Concurrent systems face a delicate balance: enabling high throughput under contention while maintaining low latency and predictable behavior. Traditional locking strategies and naive parallelization often introduce performance bottlenecks through cache contention, false sharing, and excessive context switching. These issues are further exacerbated in Cloud and virtualized environments, where performance unpredictability, noisy neighbors, and limited control over physical resources introduce additional challenges.
This post explores a small set of techniques that help with more scalable and efficient solutions in Java-based systems, introducing some differences due to Cloud environments.
The code snippets are provided for illustrative purposes and should not be used in production. |
Bits of theory of batching
Batching techniques are essential in concurrent systems to enhance throughput and efficiency by amortizing the fixed overhead associated with each operation. Network requests, disk I/O, or lock acquisitions incur baseline costs (serialization, context switching, lock contention, etc.). Multiple operations can be grouped into a single batch, reducing per-operation costs. For instance, database engines and remote APIs can perform substantially better when multiple queries or updates are bundled into a batch, as this minimizes redundant overhead and exploits data locality or pipeline optimizations.

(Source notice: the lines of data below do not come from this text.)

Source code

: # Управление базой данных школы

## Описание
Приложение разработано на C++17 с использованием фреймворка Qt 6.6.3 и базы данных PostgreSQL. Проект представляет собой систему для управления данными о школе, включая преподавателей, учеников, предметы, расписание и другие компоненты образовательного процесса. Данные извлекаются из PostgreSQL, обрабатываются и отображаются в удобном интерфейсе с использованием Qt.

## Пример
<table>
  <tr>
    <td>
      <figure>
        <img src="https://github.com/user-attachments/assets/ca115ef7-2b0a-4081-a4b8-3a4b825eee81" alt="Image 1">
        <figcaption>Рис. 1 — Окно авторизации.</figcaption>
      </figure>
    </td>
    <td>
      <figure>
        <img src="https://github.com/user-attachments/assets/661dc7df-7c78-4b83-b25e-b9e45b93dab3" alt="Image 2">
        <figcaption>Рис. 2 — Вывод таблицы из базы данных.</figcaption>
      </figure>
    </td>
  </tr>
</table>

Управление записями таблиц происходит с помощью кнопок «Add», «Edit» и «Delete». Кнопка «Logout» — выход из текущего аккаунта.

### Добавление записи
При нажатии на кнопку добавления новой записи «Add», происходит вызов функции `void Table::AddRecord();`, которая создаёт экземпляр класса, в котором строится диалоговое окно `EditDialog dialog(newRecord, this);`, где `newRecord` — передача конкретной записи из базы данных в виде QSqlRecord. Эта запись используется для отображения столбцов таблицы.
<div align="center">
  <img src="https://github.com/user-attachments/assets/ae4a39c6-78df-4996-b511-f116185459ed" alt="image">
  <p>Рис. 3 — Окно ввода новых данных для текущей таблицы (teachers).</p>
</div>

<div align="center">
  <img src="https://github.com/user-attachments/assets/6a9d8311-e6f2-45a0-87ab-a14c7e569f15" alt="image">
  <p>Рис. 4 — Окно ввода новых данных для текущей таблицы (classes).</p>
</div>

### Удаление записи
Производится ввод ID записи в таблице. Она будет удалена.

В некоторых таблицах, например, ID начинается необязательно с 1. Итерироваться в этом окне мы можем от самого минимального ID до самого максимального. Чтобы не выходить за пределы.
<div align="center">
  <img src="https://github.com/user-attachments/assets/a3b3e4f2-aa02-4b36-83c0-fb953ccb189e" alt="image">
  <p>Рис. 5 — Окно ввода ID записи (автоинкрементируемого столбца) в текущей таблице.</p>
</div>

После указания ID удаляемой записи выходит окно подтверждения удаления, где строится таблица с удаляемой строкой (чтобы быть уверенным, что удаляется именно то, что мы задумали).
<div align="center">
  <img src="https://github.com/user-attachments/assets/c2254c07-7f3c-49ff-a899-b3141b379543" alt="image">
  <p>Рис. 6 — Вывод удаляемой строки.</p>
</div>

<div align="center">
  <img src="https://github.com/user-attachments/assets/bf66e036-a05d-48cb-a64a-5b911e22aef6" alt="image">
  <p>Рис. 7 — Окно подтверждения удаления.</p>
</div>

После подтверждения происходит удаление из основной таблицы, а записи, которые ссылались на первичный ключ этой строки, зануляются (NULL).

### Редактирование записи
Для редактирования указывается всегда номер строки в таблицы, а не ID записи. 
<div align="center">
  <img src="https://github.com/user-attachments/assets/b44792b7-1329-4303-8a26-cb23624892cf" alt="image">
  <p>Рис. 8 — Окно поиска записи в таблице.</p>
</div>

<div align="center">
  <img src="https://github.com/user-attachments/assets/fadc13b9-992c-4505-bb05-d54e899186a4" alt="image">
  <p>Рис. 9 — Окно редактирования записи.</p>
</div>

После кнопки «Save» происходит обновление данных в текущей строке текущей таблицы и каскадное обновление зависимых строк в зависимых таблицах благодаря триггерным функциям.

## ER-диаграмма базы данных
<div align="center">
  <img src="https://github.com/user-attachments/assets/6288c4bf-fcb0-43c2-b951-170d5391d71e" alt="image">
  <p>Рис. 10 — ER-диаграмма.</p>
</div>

Some technical aspects of batching
Batching typically involves a dedicated thread or asynchronous task that accumulates items and applies a flushing strategy. Choosing the optimal batching strategy depends on the application’s latency requirements and workload patterns. Common flushing strategies are:
- Size-based batching
-
Flush when the batch reaches a predefined number of items. This ensures full batch utilization, which is ideal for throughput. However, if task arrivals are sparse, this can lead to indefinite waiting, as the batch might never fill.
- Time-based batching
-
Flush at regular time intervals (e.g., every 100 ms), regardless of how many items are in the batch. This bounds the maximum wait time for any task, maintaining low latency. However, during periods of low load, this can result in underutilized or empty batches, which is inefficient.
- A hybrid (adaptive) approach combines the two
-
The batch is flushed either when it reaches a size threshold or a timeout expires—whichever comes first. This balances latency and throughput more effectively, especially under variable load conditions.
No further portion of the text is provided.